Don't like the DSP function. Wait, what?

@maddib @Geoff_Coupe @brian

No no no no.
I’m sorry - I started this thread when the DSP function was new and I was learning how to use it. We all were. Interesting discussion ensued. But since then, my understanding of how to use the tool has evolved, and I have better measurement tools, and I have written extensively about this - but in other threads. That’s the nature of a forum like this, information is spread out and not necessarily easy to find.

So let my summarize my evolved views, expressed elsewhere.

In my view, the things that affect sound quality are, in order of importance, 1) the room, 2) the speakers, 3) having electronics that meet a minimum bar of adequacy (e.g. amps with enough power), and 4) all the details that the corksniffers enjoy debating such as DAC architecture and MQA and cables and power supplies and operating system simplification. I’m not saying the corksniffing tweaks are not real, im just saying they are vastly, fantastically unimportant compared to the room and speakers.

Unfortunately, the cost also follows that list. And there are non-cost impediments to room modification, I don’t want to sit isolated in a separate room to listen to music. I enjoy my music in a room with a view of the lake and the mountains, and art on the walls, and furniture I like.

DSP-based room correction is one of those magical things that shortcut that relationship: it can dramatically affect the most important aspect, while costing very little. Indeed, when Roon added it, the cost became near zero. Not quite, you need a mike and measuring software, but it is still small.

And by having room correction in the Roon core, the marginal cost per room is zero: once I had the instrumentation, I can correct every room where I have an endpoint, and in the next few days I’ll bring my mike and laptop and correct my son’s room, because he has Roon too.

So this is one huge advantage in not having RC built into hardware. The other reason is that it is far better than almost all of them, because of greater processing power and, in many cases, greater skill and better design.

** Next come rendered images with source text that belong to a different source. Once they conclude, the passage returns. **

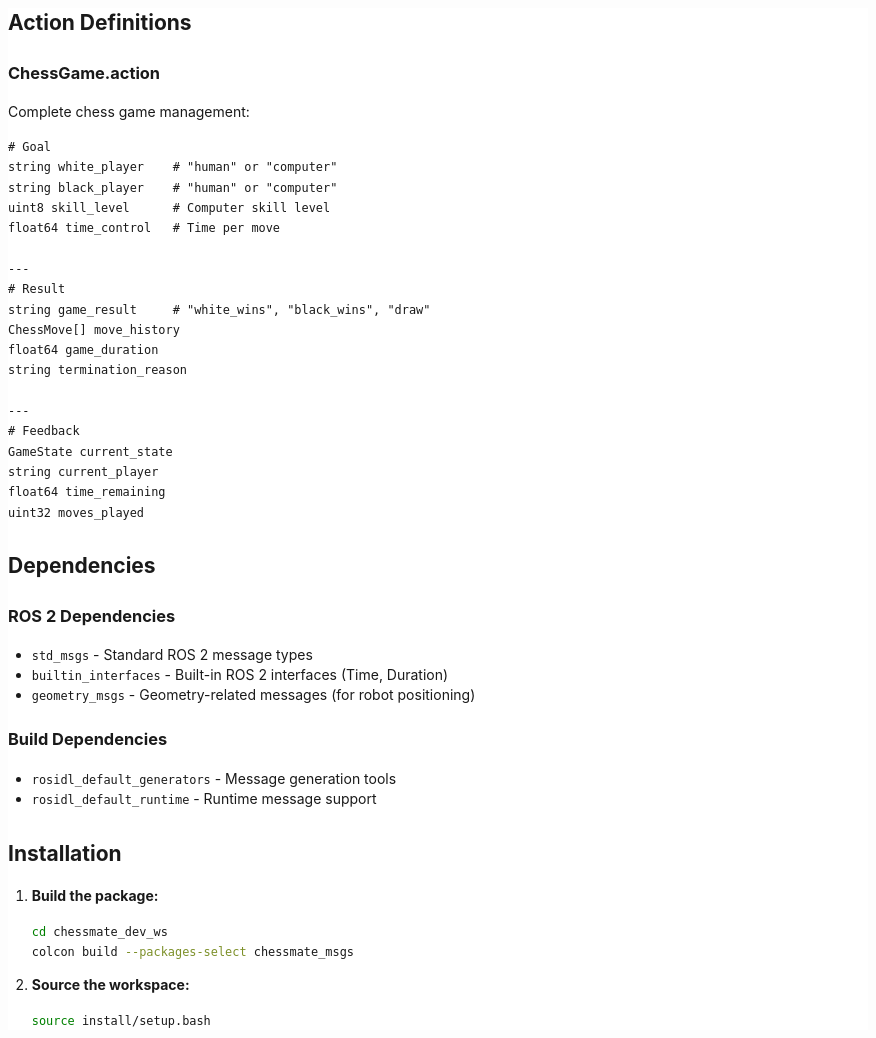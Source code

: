 ## Action Definitions

### ChessGame.action
Complete chess game management:
```
# Goal
string white_player    # "human" or "computer"
string black_player    # "human" or "computer"
uint8 skill_level      # Computer skill level
float64 time_control   # Time per move

---
# Result
string game_result     # "white_wins", "black_wins", "draw"
ChessMove[] move_history
float64 game_duration
string termination_reason

---
# Feedback
GameState current_state
string current_player
float64 time_remaining
uint32 moves_played
```

## Dependencies

### ROS 2 Dependencies
- `std_msgs` - Standard ROS 2 message types
- `builtin_interfaces` - Built-in ROS 2 interfaces (Time, Duration)
- `geometry_msgs` - Geometry-related messages (for robot positioning)

### Build Dependencies
- `rosidl_default_generators` - Message generation tools
- `rosidl_default_runtime` - Runtime message support

## Installation

1. **Build the package:**
   ```bash
   cd chessmate_dev_ws
   colcon build --packages-select chessmate_msgs
   ```

2. **Source the workspace:**
   ```bash
   source install/setup.bash
   ```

And it is not about the quality of the amps and speakers. After a lifetime with this hobby, I finally indulged myself and got a stupid-expensive system and set it up in a large room, it’s gorgeous, but the DSP improvement is still huge.

And I used DSP for a smaller room, 15 foot square, lined with books and one glass wall, with bookshelf speakers literally in the bookshelf, and the result is lovely. See the curves below, before and after.

But you have to be careful. Moving sliders at random doesn’t work. In my experience, PEQ even when measured and calculated with REW, is nowhere near as good as convolution calculated with Acourate.

(I believe, without evidence and thorough understanding, that the main reason is that convolution doesn’t just modify the amplitude response as shown in those curves, but also the phase and time response which is harder to illustrate and understand.)